A despedida do chefe do executivo estadual ocorreu em uma cerimônia realizada nesta segunda-feira (23), no Palácio Guanabara, sede do governo, e contou com a presença de diversos aliados.
Durante o evento, Castro declarou: “Encerro o meu tempo à frente do governo do estado de cabeça erguida e de forma grata.”
O político havia sido reeleito no primeiro turno das eleições de 2022, obtendo um total de 4,9 milhões de votos.
A renúncia acontece um dia antes da retomada, pelo Tribunal Superior Eleitoral (TSE), do processo envolvendo a Fundação Centro Estadual de Estatísticas, Pesquisas e Formação e Servidores Públicos do RJ (Ceperj).
Julgamento
Nesta terça-feira (24), o TSE dará continuidade ao julgamento do processo que busca a cassação do mandato do ex-governador do Rio de Janeiro. A acusação é de abuso de poder político e econômico durante sua campanha de reeleição em 2022.
Em novembro do ano anterior, a ministra Maria Isabel Galotti, relatora do processo, já havia se posicionado favoravelmente à cassação de Castro.

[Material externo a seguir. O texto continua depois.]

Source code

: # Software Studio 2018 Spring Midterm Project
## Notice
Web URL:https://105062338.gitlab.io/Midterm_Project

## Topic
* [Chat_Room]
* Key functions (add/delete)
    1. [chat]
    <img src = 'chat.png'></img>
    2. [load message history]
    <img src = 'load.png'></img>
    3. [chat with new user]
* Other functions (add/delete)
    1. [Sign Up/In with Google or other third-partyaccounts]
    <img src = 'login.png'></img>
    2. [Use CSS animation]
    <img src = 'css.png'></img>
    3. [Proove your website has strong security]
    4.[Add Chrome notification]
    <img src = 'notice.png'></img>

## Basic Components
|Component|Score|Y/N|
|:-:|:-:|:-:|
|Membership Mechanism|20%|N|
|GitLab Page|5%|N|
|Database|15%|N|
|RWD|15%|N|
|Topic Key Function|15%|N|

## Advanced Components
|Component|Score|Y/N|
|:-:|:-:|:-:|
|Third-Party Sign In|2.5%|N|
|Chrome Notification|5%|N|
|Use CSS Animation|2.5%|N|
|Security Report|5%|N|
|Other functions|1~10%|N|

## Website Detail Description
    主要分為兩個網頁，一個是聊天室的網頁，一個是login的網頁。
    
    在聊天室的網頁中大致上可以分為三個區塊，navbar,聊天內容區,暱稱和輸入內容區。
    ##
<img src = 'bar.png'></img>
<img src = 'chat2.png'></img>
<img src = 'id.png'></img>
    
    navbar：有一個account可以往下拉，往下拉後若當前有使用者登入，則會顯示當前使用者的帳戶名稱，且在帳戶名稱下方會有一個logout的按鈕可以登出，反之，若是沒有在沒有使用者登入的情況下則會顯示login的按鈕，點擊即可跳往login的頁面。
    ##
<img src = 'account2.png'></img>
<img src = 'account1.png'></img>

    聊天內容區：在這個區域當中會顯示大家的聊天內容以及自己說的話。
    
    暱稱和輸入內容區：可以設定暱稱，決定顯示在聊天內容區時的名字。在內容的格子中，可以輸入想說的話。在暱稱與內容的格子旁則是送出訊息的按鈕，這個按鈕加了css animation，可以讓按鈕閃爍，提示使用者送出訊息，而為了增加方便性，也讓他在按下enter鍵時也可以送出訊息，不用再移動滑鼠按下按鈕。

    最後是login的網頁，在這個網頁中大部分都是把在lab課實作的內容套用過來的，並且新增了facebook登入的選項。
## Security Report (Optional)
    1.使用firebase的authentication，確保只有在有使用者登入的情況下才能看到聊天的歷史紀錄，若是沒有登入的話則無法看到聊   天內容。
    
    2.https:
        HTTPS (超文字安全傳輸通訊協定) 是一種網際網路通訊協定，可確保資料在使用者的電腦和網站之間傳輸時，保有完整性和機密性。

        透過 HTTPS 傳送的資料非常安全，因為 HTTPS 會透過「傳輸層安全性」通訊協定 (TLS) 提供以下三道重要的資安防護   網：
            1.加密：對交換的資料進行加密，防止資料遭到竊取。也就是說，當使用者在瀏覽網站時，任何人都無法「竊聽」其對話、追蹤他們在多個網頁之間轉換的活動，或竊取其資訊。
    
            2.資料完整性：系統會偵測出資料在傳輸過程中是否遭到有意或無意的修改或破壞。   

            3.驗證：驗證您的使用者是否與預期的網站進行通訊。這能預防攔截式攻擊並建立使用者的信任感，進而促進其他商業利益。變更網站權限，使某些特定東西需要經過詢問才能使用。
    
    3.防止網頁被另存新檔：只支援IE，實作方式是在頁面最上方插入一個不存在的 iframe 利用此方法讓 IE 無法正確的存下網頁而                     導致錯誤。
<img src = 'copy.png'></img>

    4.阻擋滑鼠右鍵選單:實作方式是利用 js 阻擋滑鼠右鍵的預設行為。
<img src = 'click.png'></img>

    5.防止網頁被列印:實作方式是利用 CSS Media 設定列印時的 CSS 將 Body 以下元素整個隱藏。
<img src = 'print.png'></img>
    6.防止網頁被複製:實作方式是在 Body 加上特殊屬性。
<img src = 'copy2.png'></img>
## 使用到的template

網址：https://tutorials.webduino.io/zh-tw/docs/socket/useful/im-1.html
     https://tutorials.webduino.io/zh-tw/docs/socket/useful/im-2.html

Contudo, a análise foi interrompida por um pedido de vista do ministro Antônio Carlos Ferreira, que agora será o próximo a proferir seu voto.

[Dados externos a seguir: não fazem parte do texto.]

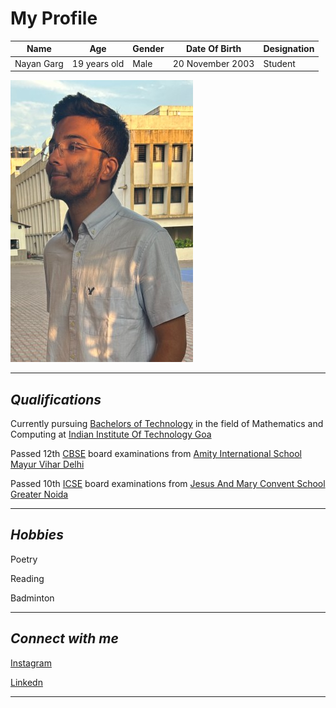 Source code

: # My Profile

|Name |Age |Gender|Date Of Birth |Designation|
|-----|----|------|--------------|-----------|
|Nayan Garg |19 years old |Male |20 November 2003 |Student|
 
 ![Nayan Garg](https://github.com/nayangarg01/nayangarg01.github.io/blob/main/IMG_9173%20(2).jpg)
 
 ***
 
 ## *Qualifications*
 
 Currently pursuing [Bachelors of Technology][2] in the field of Mathematics and Computing at [Indian Institute Of Technology Goa][1]
 
 [1]: https://iitgoa.ac.in/
 [2]: https://en.wikipedia.org/wiki/Bachelor_of_Technology
 
 Passed 12th [CBSE](https://www.cbse.[label](https://www.linkedin.com/in/nayan-garg-905129256/)gov.in/) board examinations from [Amity International School Mayur Vihar Delhi](https://ais.amity.edu/mayurvihar/) 
 
 Passed 10th [ICSE][1] board examinations from [Jesus And Mary Convent School Greater Noida][2]

 [1]: https://cisce.org/
 [2]: (https://www.jmcschoolgn.edu.in/)
 
 ***

 ## *Hobbies*
 
Poetry

Reading

Badminton

***

## *Connect with me*

[Instagram](https://www.instagram.com/nayangarg01/ "Nayan Garg")

[Linkedn](https://www.linkedin.com/in/nayan-garg-905129256/ "Nayan Garg")

 ***




























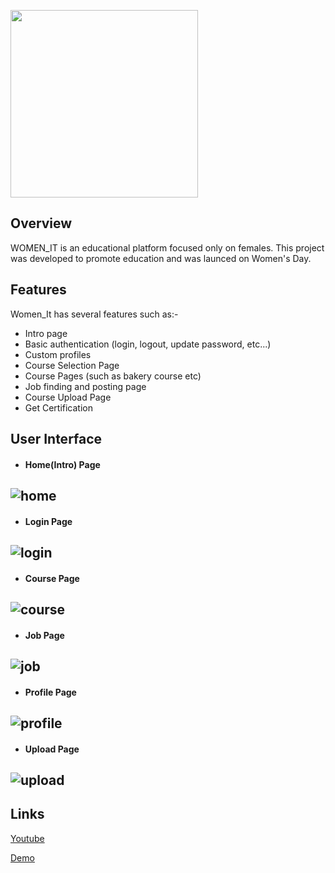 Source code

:
<img src="logo.png"  height="300" width="300"><br>

Overview
----------
WOMEN_IT is an educational platform focused only on females. This project was developed to promote education and was launced on Women's Day.


Features
----------
Women_It has several features such as:-
* Intro page 
* Basic authentication (login, logout, update password, etc...)
* Custom profiles
* Course Selection Page
* Course Pages (such as bakery course etc)
* Job finding and posting page
* Course Upload Page
* Get Certification

User Interface
---------------
* #### Home(Intro) Page

![home](intro.png?raw=true "Optional Title")
-----------------------------------------------

* #### Login Page

![login](login.png?raw=true "Optional Title")
-----------------------------------------------

* #### Course Page

![course](course.png?raw=true "Optional Title")
-----------------------------------------------

* #### Job Page

![job](job.png?raw=true "Optional Title")
-----------------------------------------------

* #### Profile Page

![profile](profile.png?raw=true "Optional Title")
-----------------------------------------------

* #### Upload Page

![upload](upload.png?raw=true "Optional Title")
-----------------------------------------------

Links
----------

[Youtube](https://youtu.be/LiZQGZZANoQ)

[Demo](http://womenit.epizy.com/)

Caso o parecer da relatora seja confirmado, Castro poderá enfrentar uma inelegibilidade de oito anos, e novas eleições para o governo estadual deverão ser convocadas.
Eleição
Devido à saída do vice-governador, Thiago Pampolha, que em 2025 assumiu uma posição no Tribunal de Contas do Estado (TCE-RJ), e ao afastamento do presidente da Assembleia Legislativa do Rio de Janeiro (Alerj), Rodrigo Bacellar, o comando interino do governo será exercido pelo presidente do Tribunal de Justiça do Rio, desembargador Ricardo Couto.
Conforme a legislação vigente, o desembargador terá o prazo de dois dias para organizar uma eleição indireta. Nela, os 70 deputados estaduais deverão, em até 30 dias, eleger um nome para liderar o governo em um mandato-tampão, até que o próximo governador seja escolhido nas eleições majoritárias de outubro.